Print each line exactly, beginning with the one where "leading to $x$." appears and ending at the last line below.

» **Provided material**:
+===+

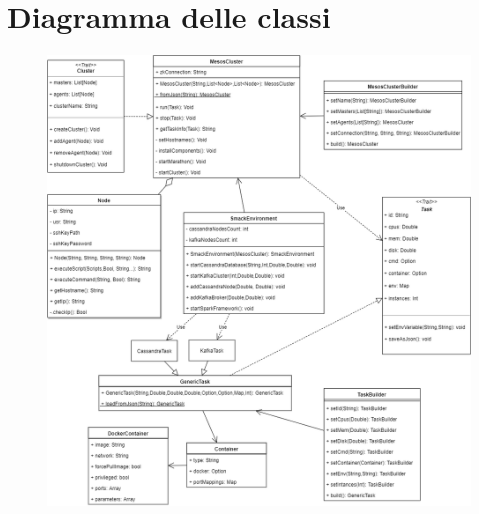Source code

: \documentclass[12pt,a4paper]{article}
\begin{document}
    \newpage
    \section{Diagramma delle classi}\label{sec:diagrammaClassi}
    \begin{figure}[!h]
        \includegraphics[scale=0.5]{res/Class_Diagram_All.png}
    \end{figure}
    \restoregeometry
\end{document}
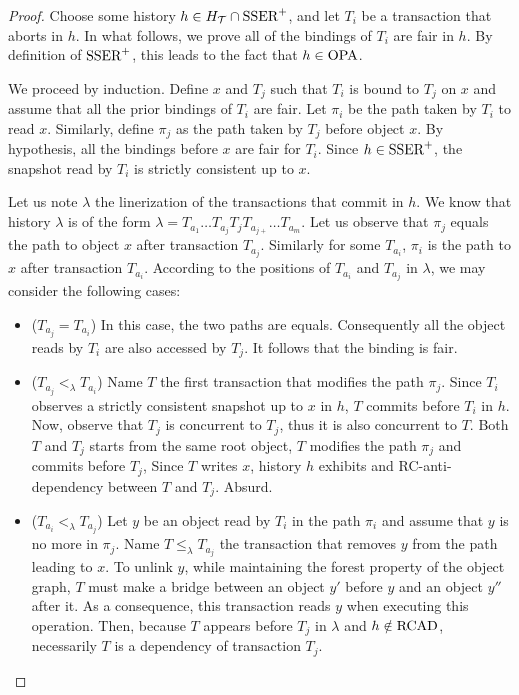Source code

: \begin{proof}
  Choose some history $h \in H_{\mathcal{T}} \inter \SPSER$, and let $T_i$ be a transaction that aborts in $h$.
  In what follows, we prove all of the bindings of $T_i$ are fair in $h$.
  By definition of $\SPSER$, this leads to the fact that $h \in \OPA$.

  We proceed by induction.
  Define $x$ and $T_j$ such that $T_i$ is bound to $T_j$ on $x$ and assume that all the prior bindings of $T_i$ are fair.
  Let $\pi_i$ be the path taken by $T_i$ to read $x$.
  Similarly, define $\pi_j$ as the path taken by $T_j$ before object $x$.
  By hypothesis, all the bindings before $x$ are fair for $T_i$.
  Since $h \in \SPSER$, the snapshot read by $T_i$ is strictly consistent up to $x$.

  Let us note $\lambda$ the linerization of the transactions that commit in $h$.
  We know that history $\lambda$ is of the form $\lambda=T_{a_1} \ldots T_{a_j} T_j T_{a_{j+}} \ldots T_{a_m}$.
  Let us observe that $\pi_j$ equals the path to object $x$ after transaction $T_{a_j}$.
  Similarly for some $T_{a_i}$, $\pi_i$ is the path to $x$ after transaction $T_{a_i}$.  
  According to the positions of $T_{a_i}$ and $T_{a_j}$ in $\lambda$, we may consider the following cases:
  \begin{itemize}
  \item ($T_{a_j} = T_{a_i}$)
    In this case, the two paths are equals.
    Consequently all the object reads by $T_i$ are also accessed by $T_j$.
    It follows that the binding is fair.    
  \item ($T_{a_j} <_{\lambda} T_{a_i}$)
    Name $T$ the first transaction that modifies the path $\pi_j$.
    Since $T_i$ observes a strictly consistent snapshot up to $x$ in $h$, $T$ commits before $T_i$ in $h$.
    Now, observe that $T_j$ is concurrent to $T_j$, thus it is also concurrent to $T$.
    Both $T$ and $T_j$ starts from the same root object, $T$ modifies the path $\pi_j$ and commits before $T_j$,
    Since $T$ writes $x$, history $h$ exhibits and RC-anti-dependency between $T$ and $T_j$.
    Absurd.
  \item ($T_{a_i} <_{\lambda} T_{a_j}$)
    Let $y$ be an object read by $T_i$ in the path $\pi_i$ and assume that $y$ is no more in $\pi_j$.
    Name $T \leq_{\lambda} T_{a_j}$ the transaction that removes $y$ from the path leading to $x$.
    To unlink $y$, while maintaining the forest property of the object graph, $T$ must make a bridge between an object $y'$ before $y$ and an object $y''$ after it.
    As a consequence, this transaction reads $y$ when executing this operation.
    Then, because $T$ appears before $T_j$ in $\lambda$ and $h \notin \RCAD$, necessarily $T$ is a dependency of transaction $T_j$.
  \end{itemize}
\end{proof}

+===+

» **Task solution**:
    Name $T \leq_{\lambda} T_{a_j}$ the transaction that removes $y$ from the path leading to $x$.
    To unlink $y$, while maintaining the forest property of the object graph, $T$ must make a bridge between an object $y'$ before $y$ and an object $y''$ after it.
    As a consequence, this transaction reads $y$ when executing this operation.
    Then, because $T$ appears before $T_j$ in $\lambda$ and $h \notin \RCAD$, necessarily $T$ is a dependency of transaction $T_j$.
  \end{itemize}
\end{proof}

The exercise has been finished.